* [WHAT THE TASK REQUIRES]:
Print every line of the listing below, starting with the line that holds "all the traps!" and going on through the line that holds "- Perma-death", both included, and print nothing else.

* [DATA RECORDS]:

——

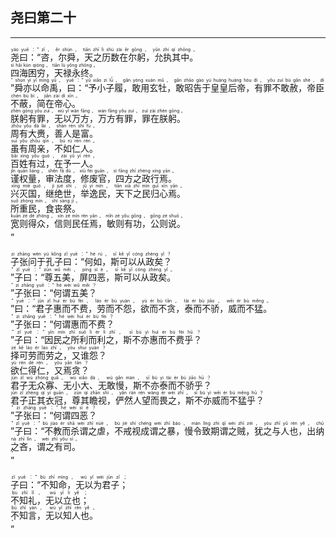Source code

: ## 尧曰第二十
---
<div>

<p>
<ruby><rb> 尧曰：“咨，尔舜，天之历数在尔躬，允执其中。 </rb> <rt>yáo  yuē ：“ zī ， ěr  shùn ， tiān  zhī  lì  shù  zài  ěr  gōng ， yǔn  zhí  qí  zhōng 。</rt></ruby><BR>
<ruby><rb> 四海困穷，天禄永终。 </rb> <rt>sì  hǎi  kùn  qióng ， tiān  lù  yǒng  zhōng 。</rt></ruby><BR>
<ruby><rb> ”舜亦以命禹，曰：“予小子履，敢用玄牡，敢昭告于皇皇后帝，有罪不敢赦，帝臣不蔽，简在帝心。 </rb> <rt>” shùn  yì  yǐ  mìng  yǔ ， yuē ：“ yǔ  xiǎo  zi  lǚ ， gǎn  yòng  xuán  mǔ ， gǎn  zhāo  gào  yú  huáng  huáng  hòu  dì ， yǒu  zuì  bù  gǎn  shè ， dì  chén  bù  bì ， jiǎn  zài  dì  xīn 。</rt></ruby><BR>
<ruby><rb> 朕躬有罪，无以万方，万方有罪，罪在朕躬。 </rb> <rt>zhèn  gōng  yǒu  zuì ， wú  yǐ  wàn  fāng ， wàn  fāng  yǒu  zuì ， zuì  zài  zhèn  gōng 。</rt></ruby><BR>
<ruby><rb> 周有大赉，善人是富。 </rb> <rt>zhōu  yǒu  dà  lài ， shàn  rén  shì  fù 。</rt></ruby><BR>
<ruby><rb> 虽有周亲，不如仁人。 </rb> <rt>suī  yǒu  zhōu  qīn ， bù  rú  rén  rén 。</rt></ruby><BR>
<ruby><rb> 百姓有过，在予一人。 </rb> <rt>bǎi  xìng  yǒu  guò ， zài  yǔ  yī  rén 。</rt></ruby><BR>
<ruby><rb> 谨权量，审法度，修废官，四方之政行焉。 </rb> <rt>jǐn  quán  liàng ， shěn  fǎ  dù ， xiū  fèi  guān ， sì  fāng  zhī  zhèng  xíng  yān 。</rt></ruby><BR>
<ruby><rb> 兴灭国，继绝世，举逸民，天下之民归心焉。 </rb> <rt>xìng  miè  guó ， jì  jué  shì ， jǔ  yì  mín ， tiān  xià  zhī  mín  guī  xīn  yān 。</rt></ruby><BR>
<ruby><rb> 所重民，食丧祭。 </rb> <rt>suǒ  zhòng  mín ， shí  sàng  jì 。</rt></ruby><BR>
<ruby><rb> 宽则得众，信则民任焉，敏则有功，公则说。 </rb> <rt>kuān  zé  dé  zhòng ， xìn  zé  mín  rèn  yān ， mǐn  zé  yǒu  gōng ， gōng  zé  shuō 。</rt></ruby><BR>
<ruby><rb> ” </rb> <rt>”</rt></ruby><BR></p>

<p>
<ruby><rb> 子张问于孔子曰：“何如，斯可以从政矣？ </rb> <rt>zi  zhāng  wèn  yú  kǒng  zǐ  yuē ：“ hé  rú ， sī  kě  yǐ  cóng  zhèng  yǐ ？</rt></ruby><BR>
<ruby><rb> ”子曰：“尊五美，屏四恶，斯可以从政矣。 </rb> <rt>” zǐ  yuē ：“ zūn  wǔ  měi ， píng  sì  è ， sī  kě  yǐ  cóng  zhèng  yǐ 。</rt></ruby><BR>
<ruby><rb> ”子张曰：“何谓五美？ </rb> <rt>” zi  zhāng  yuē ：“ hé  wèi  wǔ  měi ？</rt></ruby><BR>
<ruby><rb> ”曰：“君子惠而不费，劳而不怨，欲而不贪，泰而不骄，威而不猛。 </rb> <rt>” yuē ：“ jūn  zǐ  huì  ér  bù  fèi ， láo  ér  bù  yuàn ， yù  ér  bù  tān ， tài  ér  bù  jiāo ， wēi  ér  bù  měng 。</rt></ruby><BR>
<ruby><rb> ”子张曰：“何谓惠而不费？ </rb> <rt>” zi  zhāng  yuē ：“ hé  wèi  huì  ér  bù  fèi ？</rt></ruby><BR>
<ruby><rb> ”子曰：“因民之所利而利之，斯不亦惠而不费乎？ </rb> <rt>” zǐ  yuē ：“ yīn  mín  zhī  suǒ  lì  ér  lì  zhī ， sī  bù  yì  huì  ér  bù  fèi  hū ？</rt></ruby><BR>
<ruby><rb> 择可劳而劳之，又谁怨？ </rb> <rt>zé  kě  láo  ér  láo  zhī ， yòu  shuí  yuàn ？</rt></ruby><BR>
<ruby><rb> 欲仁得仁，又焉贪？ </rb> <rt>yù  rén  dé  rén ， yòu  yān  tān ？</rt></ruby><BR>
<ruby><rb> 君子无众寡、无小大、无敢慢，斯不亦泰而不骄乎？ </rb> <rt>jūn  zǐ  wú  zhòng  guǎ 、 wú  xiǎo  dà 、 wú  gǎn  màn ， sī  bù  yì  tài  ér  bù  jiāo  hū ？</rt></ruby><BR>
<ruby><rb> 君子正其衣冠，尊其瞻视，俨然人望而畏之，斯不亦威而不猛乎？ </rb> <rt>jūn  zǐ  zhèng  qí  yì  guān ， zūn  qí  zhān  shì ， yǎn  rán  rén  wàng  ér  wèi  zhī ， sī  bù  yì  wēi  ér  bù  měng  hū ？</rt></ruby><BR>
<ruby><rb> ”子张曰：“何谓四恶？ </rb> <rt>” zi  zhāng  yuē ：“ hé  wèi  sì  è ？</rt></ruby><BR>
<ruby><rb> ”子曰：“不教而杀谓之虐，不戒视成谓之暴，慢令致期谓之贼，犹之与人也，出纳之吝，谓之有司。 </rb> <rt>” zǐ  yuē ：“ bù  jiào  ér  shā  wèi  zhī  nüè ， bù  jiè  shì  chéng  wèi  zhī  bào ， màn  lìng  zhì  qī  wèi  zhī  zéi ， yóu  zhī  yǔ  rén  yě ， chū  nà  zhī  lìn ， wèi  zhī  yǒu  sī 。</rt></ruby><BR>
<ruby><rb> ” </rb> <rt>”</rt></ruby><BR></p>

<p>
<ruby><rb> 子曰：“不知命，无以为君子； </rb> <rt>zǐ  yuē ：“ bù  zhī  mìng ， wú  yǐ  wèi  jūn  zǐ ；</rt></ruby><BR>
<ruby><rb> 不知礼，无以立也； </rb> <rt>bù  zhī  lǐ ， wú  yǐ  lì  yě ；</rt></ruby><BR>
<ruby><rb> 不知言，无以知人也。 </rb> <rt>bù  zhī  yán ， wú  yǐ  zhī  rén  yě 。</rt></ruby><BR>
<ruby><rb> ” </rb> <rt>”</rt></ruby><BR></p>

</div>
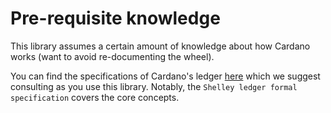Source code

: # Pre-requisite knowledge

This library assumes a certain amount of knowledge about how Cardano works (want to avoid re-documenting the wheel).

You can find the specifications of Cardano's ledger [here](https://github.com/input-output-hk/cardano-ledger-specs) which we suggest consulting as you use this library. Notably, the `Shelley ledger formal specification` covers the core concepts.
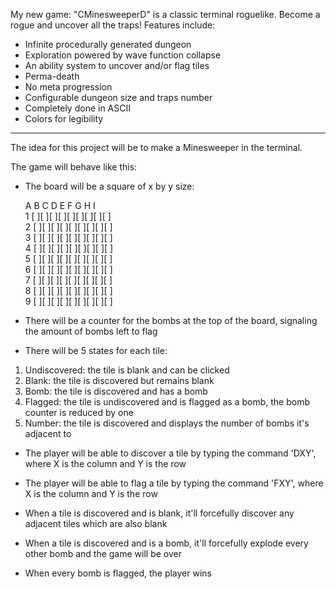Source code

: My new game: "CMinesweeperD" is a classic terminal roguelike. Become a rogue and uncover all the traps!
Features include:
- Infinite procedurally generated dungeon
- Exploration powered by wave function collapse
- An ability system to uncover and/or flag tiles
- Perma-death
- No meta progression
- Configurable dungeon size and traps number
- Completely done in ASCII
- Colors for legibility

---

The idea for this project will be to make a Minesweeper in the terminal.

The game will behave like this:

- The board will be a square of x by y size:

   A  B  C  D  E  F  G  H  I  
1 [ ][ ][ ][ ][ ][ ][ ][ ][ ]  
2 [ ][ ][ ][ ][ ][ ][ ][ ][ ]  
3 [ ][ ][ ][ ][ ][ ][ ][ ][ ]  
4 [ ][ ][ ][ ][ ][ ][ ][ ][ ]  
5 [ ][ ][ ][ ][ ][ ][ ][ ][ ]  
6 [ ][ ][ ][ ][ ][ ][ ][ ][ ]  
7 [ ][ ][ ][ ][ ][ ][ ][ ][ ]  
8 [ ][ ][ ][ ][ ][ ][ ][ ][ ]  
9 [ ][ ][ ][ ][ ][ ][ ][ ][ ]

- There will be a counter for the bombs at the top of the board, signaling the amount of bombs left to flag

- There will be 5 states for each tile:

1.  Undiscovered: the tile is blank and can be clicked
2.  Blank: the tile is discovered but remains blank
3.  Bomb: the tile is discovered and has a bomb
4.  Flagged: the tile is undiscovered and is flagged as a bomb, the bomb counter is reduced by one
5.  Number: the tile is discovered and displays the number of bombs it's adjacent to

- The player will be able to discover a tile by typing the command 'DXY', where X is the column and Y is the row
- The player will be able to flag a tile by typing the command 'FXY', where X is the column and Y is the row

- When a tile is discovered and is blank, it'll forcefully discover any adjacent tiles which are also blank
- When a tile is discovered and is a bomb, it'll forcefully explode every other bomb and the game will be over

- When every bomb is flagged, the player wins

——

* [ANSWER FOR THIS EXERCISE]:
: My new game: "CMinesweeperD" is a classic terminal roguelike. Become a rogue and uncover all the traps!
Features include:
- Infinite procedurally generated dungeon
- Exploration powered by wave function collapse
- An ability system to uncover and/or flag tiles
- Perma-death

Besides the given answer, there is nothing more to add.